La tecnica, allora, è una modalità con la quale l’essere viene disvelato.
Questo discorso sulla tecnica è tale anche per arte e linguaggio e pertanto la tecnica ha una essenza di per sé vicina all’arte e al linguaggio.
La tecnica, inoltre, si presenta come modalità dell’espressione della metafisica. In “Essere e Tempo” (paragrafo 7), quando scrive di fenomenologia, si parte proprio dalla tecnica per giungere alla scienza che teorizza la tecnica stessa.
Per descrivere l’essere della tecnica Heidegger usa il termine di gestell (in tedesco scaffale) e la scompone in ge-stellen (insieme-porre) così da produrre la parola totalità del porre tecnico.
In quanto disvelamento il gestell dipende dall’essere e dal suo destino «l’imposizione è un invio del destino come ogni modo del disvelamento» (p.18), l’uomo, quindi, provoca la realtà e la riduce a fondo.
Heidegger giunge a dire che la tecnica per l’uomo è destino (p.6) e pericolo (p.19): destino in quanto arte, linguaggio e tecnica sono espressioni umane; pericolo perché si assiste alla dimenticanza dell’essenza di arte, linguaggio e tecnica.
La physis (la realtà prima e fondamentale, quella a disposizione dell’uomo) della tecnica è secondo Heidegger fondo in tedesco bestand (p.12) ovvero destino; il pericolo è invece il momento in cui l’uomo diventa fondo perché esso (l’uomo) ha il potenziale, rispetto alle altre cose della realtà e rispetto alla relazione con l’essere.
L’uomo coglie l’essere in un istante di illuminazione come quando riesce a vedere la foresta solo durante l’emissione di luce di un lampo. L’istante di illuminazione lo si può trovare nel rapporto estatico con l’essere per questo la tecnica ha parentela con l’arte.
La tecnica, allora, mette al mondo qualcosa come l’illuminazione del lampo nella foresta.
Secondo Heidegger il produrre non dipende dall’uomo ma dal contatto estatico. Téchne, allora, non è solo produzione artigianale ma anche Poiesis.
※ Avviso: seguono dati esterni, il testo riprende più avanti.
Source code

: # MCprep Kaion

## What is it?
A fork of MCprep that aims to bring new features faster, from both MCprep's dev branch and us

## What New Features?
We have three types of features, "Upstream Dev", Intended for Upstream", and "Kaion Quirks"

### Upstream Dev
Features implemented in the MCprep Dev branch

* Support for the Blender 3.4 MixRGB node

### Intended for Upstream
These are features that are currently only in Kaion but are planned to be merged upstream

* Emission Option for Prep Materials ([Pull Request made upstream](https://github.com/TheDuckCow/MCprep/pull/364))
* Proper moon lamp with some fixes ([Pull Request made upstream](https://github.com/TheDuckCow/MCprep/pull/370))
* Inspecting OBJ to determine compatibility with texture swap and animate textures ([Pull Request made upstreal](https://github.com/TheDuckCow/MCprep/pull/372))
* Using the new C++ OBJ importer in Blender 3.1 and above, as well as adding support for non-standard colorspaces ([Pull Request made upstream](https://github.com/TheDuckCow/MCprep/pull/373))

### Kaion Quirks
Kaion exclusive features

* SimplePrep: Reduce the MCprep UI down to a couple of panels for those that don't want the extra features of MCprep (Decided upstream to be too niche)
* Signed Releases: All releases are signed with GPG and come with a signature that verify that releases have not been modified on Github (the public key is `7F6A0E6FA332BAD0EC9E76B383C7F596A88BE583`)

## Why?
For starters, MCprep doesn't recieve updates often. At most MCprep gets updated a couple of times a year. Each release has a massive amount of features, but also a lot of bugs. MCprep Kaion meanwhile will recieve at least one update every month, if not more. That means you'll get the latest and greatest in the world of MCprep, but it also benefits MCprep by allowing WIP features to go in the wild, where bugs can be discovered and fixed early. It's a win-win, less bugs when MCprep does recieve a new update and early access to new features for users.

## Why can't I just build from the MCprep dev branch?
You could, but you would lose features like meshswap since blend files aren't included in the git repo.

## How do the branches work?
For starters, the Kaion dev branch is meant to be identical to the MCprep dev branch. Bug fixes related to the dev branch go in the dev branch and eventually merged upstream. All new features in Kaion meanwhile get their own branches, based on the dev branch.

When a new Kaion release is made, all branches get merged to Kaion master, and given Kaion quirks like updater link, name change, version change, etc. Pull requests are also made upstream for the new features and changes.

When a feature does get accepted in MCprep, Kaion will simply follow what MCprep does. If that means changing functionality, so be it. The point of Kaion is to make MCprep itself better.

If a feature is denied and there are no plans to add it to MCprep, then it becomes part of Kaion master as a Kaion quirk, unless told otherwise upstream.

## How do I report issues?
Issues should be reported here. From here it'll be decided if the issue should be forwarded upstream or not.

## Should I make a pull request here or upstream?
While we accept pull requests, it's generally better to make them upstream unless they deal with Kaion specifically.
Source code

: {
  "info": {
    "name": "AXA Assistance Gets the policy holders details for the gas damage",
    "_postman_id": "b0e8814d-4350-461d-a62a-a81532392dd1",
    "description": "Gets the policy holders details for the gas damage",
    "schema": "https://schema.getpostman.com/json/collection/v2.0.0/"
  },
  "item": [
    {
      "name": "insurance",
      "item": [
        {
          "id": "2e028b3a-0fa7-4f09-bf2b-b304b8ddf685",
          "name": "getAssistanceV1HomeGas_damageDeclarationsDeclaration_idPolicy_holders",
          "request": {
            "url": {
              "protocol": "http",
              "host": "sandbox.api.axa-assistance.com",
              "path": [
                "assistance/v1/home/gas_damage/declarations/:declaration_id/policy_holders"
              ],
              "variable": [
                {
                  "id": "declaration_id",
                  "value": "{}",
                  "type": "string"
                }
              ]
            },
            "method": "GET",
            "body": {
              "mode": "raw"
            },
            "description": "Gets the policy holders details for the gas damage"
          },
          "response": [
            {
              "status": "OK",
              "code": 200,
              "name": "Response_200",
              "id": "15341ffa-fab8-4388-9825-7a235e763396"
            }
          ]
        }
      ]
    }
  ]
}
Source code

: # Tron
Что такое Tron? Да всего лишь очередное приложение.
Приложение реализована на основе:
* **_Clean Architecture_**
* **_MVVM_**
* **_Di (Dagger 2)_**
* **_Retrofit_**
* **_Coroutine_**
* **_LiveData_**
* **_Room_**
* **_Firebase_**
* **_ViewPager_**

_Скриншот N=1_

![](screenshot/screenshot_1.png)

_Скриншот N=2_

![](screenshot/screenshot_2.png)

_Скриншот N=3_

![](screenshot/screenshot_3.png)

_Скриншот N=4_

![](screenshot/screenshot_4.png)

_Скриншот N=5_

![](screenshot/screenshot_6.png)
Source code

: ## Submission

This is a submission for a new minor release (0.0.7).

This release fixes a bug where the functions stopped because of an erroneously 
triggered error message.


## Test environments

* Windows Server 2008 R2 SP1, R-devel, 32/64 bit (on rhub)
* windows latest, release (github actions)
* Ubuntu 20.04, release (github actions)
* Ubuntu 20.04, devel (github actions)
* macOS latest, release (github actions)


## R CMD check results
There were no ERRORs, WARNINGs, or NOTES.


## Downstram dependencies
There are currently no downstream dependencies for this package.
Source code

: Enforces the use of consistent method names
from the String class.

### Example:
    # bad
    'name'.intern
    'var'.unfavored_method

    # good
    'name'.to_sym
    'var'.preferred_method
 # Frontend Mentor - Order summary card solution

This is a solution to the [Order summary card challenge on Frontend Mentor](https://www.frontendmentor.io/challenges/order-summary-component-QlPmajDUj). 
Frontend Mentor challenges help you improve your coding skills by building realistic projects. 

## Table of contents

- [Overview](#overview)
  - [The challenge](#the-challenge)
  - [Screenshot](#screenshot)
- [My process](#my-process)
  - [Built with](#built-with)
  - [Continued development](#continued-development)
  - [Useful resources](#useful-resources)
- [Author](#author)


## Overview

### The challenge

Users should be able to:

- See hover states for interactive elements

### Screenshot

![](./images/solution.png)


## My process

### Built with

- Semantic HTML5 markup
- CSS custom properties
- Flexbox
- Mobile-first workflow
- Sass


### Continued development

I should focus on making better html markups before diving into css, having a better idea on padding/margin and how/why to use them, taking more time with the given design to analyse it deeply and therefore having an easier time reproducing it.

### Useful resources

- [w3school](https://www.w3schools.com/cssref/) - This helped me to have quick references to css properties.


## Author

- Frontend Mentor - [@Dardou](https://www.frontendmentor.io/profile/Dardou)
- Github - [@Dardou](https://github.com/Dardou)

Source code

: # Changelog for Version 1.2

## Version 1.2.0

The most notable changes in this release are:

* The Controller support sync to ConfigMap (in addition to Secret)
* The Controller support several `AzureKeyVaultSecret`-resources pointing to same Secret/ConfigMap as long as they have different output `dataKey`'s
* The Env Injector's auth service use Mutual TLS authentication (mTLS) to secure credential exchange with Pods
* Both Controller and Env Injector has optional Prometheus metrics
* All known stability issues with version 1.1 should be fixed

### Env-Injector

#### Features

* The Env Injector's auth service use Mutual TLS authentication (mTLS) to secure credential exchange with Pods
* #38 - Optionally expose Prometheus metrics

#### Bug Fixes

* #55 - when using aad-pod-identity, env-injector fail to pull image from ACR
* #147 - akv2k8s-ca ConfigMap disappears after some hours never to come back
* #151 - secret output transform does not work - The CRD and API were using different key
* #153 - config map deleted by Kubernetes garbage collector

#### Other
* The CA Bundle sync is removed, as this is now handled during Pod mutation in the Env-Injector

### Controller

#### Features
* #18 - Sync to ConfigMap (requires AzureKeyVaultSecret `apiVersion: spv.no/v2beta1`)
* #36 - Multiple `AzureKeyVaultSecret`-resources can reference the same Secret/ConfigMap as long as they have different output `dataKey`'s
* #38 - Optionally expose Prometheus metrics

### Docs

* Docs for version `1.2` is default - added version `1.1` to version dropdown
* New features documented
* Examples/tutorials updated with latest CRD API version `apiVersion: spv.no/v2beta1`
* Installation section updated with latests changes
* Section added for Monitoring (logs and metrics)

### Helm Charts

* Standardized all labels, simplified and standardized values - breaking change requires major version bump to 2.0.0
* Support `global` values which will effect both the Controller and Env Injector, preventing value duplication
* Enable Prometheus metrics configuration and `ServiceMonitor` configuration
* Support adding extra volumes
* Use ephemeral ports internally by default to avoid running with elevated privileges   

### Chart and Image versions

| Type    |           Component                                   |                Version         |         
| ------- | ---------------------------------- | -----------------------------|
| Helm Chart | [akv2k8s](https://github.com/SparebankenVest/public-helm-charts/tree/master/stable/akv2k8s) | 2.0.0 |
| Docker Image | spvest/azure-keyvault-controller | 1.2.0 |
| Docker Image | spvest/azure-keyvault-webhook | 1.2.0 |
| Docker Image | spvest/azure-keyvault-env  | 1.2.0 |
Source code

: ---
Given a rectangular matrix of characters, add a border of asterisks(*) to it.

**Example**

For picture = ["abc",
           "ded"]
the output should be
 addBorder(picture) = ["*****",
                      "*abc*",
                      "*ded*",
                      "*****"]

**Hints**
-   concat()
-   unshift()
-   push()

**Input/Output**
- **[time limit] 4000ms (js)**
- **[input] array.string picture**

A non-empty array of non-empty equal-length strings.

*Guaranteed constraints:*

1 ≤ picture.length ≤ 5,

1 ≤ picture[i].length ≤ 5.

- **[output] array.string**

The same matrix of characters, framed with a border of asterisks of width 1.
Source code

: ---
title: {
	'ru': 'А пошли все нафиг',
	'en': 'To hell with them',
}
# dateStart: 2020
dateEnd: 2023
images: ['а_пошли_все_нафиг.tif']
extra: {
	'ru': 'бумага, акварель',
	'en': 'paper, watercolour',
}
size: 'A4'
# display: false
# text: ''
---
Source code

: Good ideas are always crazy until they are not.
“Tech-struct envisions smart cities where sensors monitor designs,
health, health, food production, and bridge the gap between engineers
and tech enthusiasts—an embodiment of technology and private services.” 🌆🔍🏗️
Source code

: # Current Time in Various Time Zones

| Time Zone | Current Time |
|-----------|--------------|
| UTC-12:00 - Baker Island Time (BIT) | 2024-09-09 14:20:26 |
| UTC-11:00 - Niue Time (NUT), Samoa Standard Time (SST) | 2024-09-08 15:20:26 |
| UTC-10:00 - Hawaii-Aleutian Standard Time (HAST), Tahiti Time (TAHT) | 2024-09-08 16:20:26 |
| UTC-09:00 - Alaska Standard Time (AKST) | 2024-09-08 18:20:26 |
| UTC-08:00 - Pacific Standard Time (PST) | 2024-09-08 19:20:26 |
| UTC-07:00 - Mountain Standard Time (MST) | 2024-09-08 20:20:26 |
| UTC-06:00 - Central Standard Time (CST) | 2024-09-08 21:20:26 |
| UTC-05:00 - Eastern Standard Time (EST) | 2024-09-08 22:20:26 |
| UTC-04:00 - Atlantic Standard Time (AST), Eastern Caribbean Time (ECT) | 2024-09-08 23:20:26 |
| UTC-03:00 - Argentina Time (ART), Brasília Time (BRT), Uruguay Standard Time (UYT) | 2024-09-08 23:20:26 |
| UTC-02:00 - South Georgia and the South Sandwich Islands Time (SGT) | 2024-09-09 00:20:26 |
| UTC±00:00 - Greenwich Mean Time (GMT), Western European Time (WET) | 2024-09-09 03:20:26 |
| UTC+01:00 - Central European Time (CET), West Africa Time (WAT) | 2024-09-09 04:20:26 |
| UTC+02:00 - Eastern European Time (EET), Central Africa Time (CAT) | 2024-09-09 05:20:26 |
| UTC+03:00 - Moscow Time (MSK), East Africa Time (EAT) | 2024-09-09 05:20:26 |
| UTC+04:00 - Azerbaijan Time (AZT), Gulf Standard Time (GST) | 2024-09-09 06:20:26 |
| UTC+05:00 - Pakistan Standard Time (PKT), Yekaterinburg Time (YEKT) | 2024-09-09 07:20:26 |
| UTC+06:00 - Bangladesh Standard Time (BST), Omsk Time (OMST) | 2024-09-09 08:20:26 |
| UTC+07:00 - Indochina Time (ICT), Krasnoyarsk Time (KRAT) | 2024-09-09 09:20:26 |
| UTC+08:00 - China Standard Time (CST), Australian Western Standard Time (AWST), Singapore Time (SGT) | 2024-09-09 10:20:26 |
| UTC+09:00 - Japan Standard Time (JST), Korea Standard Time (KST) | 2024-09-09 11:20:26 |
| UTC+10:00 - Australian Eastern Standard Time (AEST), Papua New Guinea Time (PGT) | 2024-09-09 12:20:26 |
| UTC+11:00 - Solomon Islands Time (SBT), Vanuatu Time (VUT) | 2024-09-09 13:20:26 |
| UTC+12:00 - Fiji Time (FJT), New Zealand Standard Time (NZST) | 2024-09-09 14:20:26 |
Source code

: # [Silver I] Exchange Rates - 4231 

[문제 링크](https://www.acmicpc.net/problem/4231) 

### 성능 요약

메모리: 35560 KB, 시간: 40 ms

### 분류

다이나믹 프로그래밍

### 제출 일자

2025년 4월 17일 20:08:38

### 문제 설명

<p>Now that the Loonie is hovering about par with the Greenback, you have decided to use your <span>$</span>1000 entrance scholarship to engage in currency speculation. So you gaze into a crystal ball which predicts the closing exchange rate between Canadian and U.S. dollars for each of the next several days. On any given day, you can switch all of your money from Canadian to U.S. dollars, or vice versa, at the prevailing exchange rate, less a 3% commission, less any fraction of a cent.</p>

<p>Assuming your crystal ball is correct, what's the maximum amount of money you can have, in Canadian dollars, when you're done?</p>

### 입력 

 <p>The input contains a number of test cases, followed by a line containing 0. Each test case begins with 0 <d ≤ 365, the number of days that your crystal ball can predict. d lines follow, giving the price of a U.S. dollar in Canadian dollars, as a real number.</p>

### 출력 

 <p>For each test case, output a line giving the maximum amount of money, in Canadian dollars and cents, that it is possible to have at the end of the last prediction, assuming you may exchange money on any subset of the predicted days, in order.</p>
Alla fine del saggio si cita un passo di una poesia di Holderlin: «Ma là dove c’è pericolo, cresce / anche ciò che salva … e … poeticamente l’uomo abita la terra» (p.22).
I versi di Holderlin esprimono la portata della problematicità, dove l’uomo è destinato a percepire l’essere (destino) ed esso può esserne contemporaneamente inconsapevole (pericolo).
La tecnica, dunque, contiene anche una chance ovvero la possibilità di un disvelamento più originario in grado di fare spazio alla verità dell’essere.
In conclusione, le domande sulle quali si invita il lettore a riflettere sono: che ruolo ha l’uomo? Che cosa significa uomo moderno? Come può l’uomo trovare la sua autenticità in questa società dove lui stesso potrebbe diventare fondo? L’uomo può uscire da questo circolo vizioso? Come possiamo far sì che arte – linguaggio – tecnica non siano meramente merce di scambio e sfruttamento ma siano novità? Come la creazione di un’opera artistica è novità così anche la tecnica, che rivela l’essere, dovrebbe essere novità?
La traccia buttata da Heidegger conduce ad una via di uscita? L’uomo può uscire da questo sfruttamento solo nel momento in cui diventasse davvero fondo?
Il nichilismo estremo, la nullificazione del senso dell’essere si rivela davvero nella tecnica? Si può trovare anche qualcosa di positivo in essa? Nel pericolo rappresentato dalla tecnica si può annunciare anche una via di salvezza per l’uomo?
Infine, l’uomo che ruolo ha? L’essere gettato (definizione heideggeriana di uomo) come si rapporta alla tecnica?
Bibliografia
M. Heidegger, Saggi e Discorsi, traduzione di G. Vattimo, Mursia, Milano, 1991.